**Raw data**

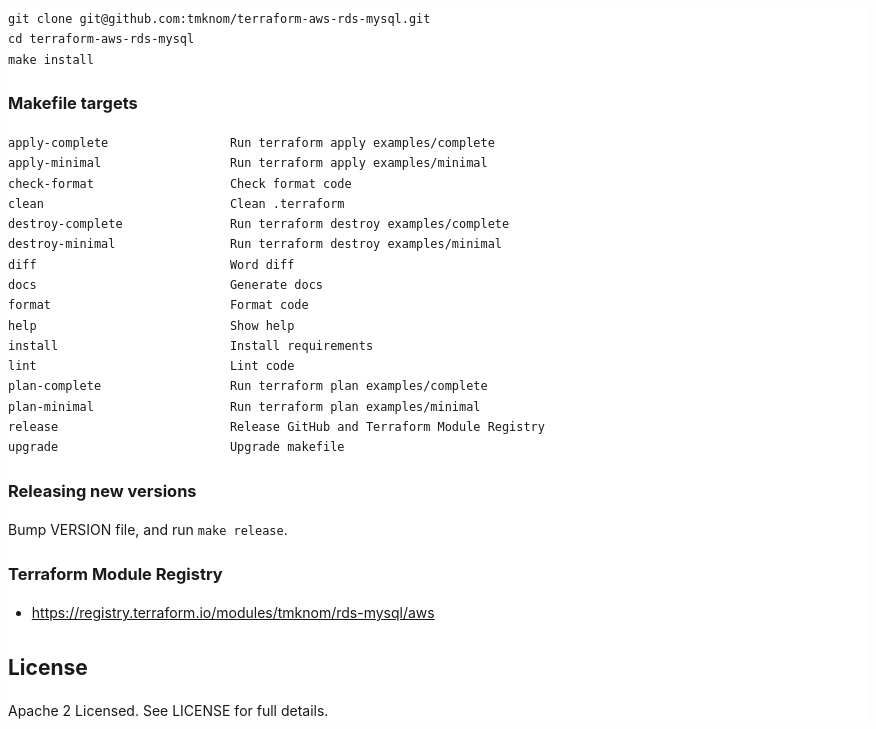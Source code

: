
 ```shell
git clone git@github.com:tmknom/terraform-aws-rds-mysql.git
cd terraform-aws-rds-mysql
make install
```

### Makefile targets

```text
apply-complete                 Run terraform apply examples/complete
apply-minimal                  Run terraform apply examples/minimal
check-format                   Check format code
clean                          Clean .terraform
destroy-complete               Run terraform destroy examples/complete
destroy-minimal                Run terraform destroy examples/minimal
diff                           Word diff
docs                           Generate docs
format                         Format code
help                           Show help
install                        Install requirements
lint                           Lint code
plan-complete                  Run terraform plan examples/complete
plan-minimal                   Run terraform plan examples/minimal
release                        Release GitHub and Terraform Module Registry
upgrade                        Upgrade makefile
```

### Releasing new versions

Bump VERSION file, and run `make release`.

### Terraform Module Registry

- <https://registry.terraform.io/modules/tmknom/rds-mysql/aws>

## License

Apache 2 Licensed. See LICENSE for full details.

**Description of the task**
The response must match the data line for line, from its first line through the line with "### Releasing new versions", inclusive, and must leave out the pictures.

**Answer space**
Source code

:
 ```shell
git clone git@github.com:tmknom/terraform-aws-rds-mysql.git
cd terraform-aws-rds-mysql
make install
```

### Makefile targets

```text
apply-complete                 Run terraform apply examples/complete
apply-minimal                  Run terraform apply examples/minimal
check-format                   Check format code
clean                          Clean .terraform
destroy-complete               Run terraform destroy examples/complete
destroy-minimal                Run terraform destroy examples/minimal
diff                           Word diff
docs                           Generate docs
format                         Format code
help                           Show help
install                        Install requirements
lint                           Lint code
plan-complete                  Run terraform plan examples/complete
plan-minimal                   Run terraform plan examples/minimal
release                        Release GitHub and Terraform Module Registry
upgrade                        Upgrade makefile
```

### Releasing new versions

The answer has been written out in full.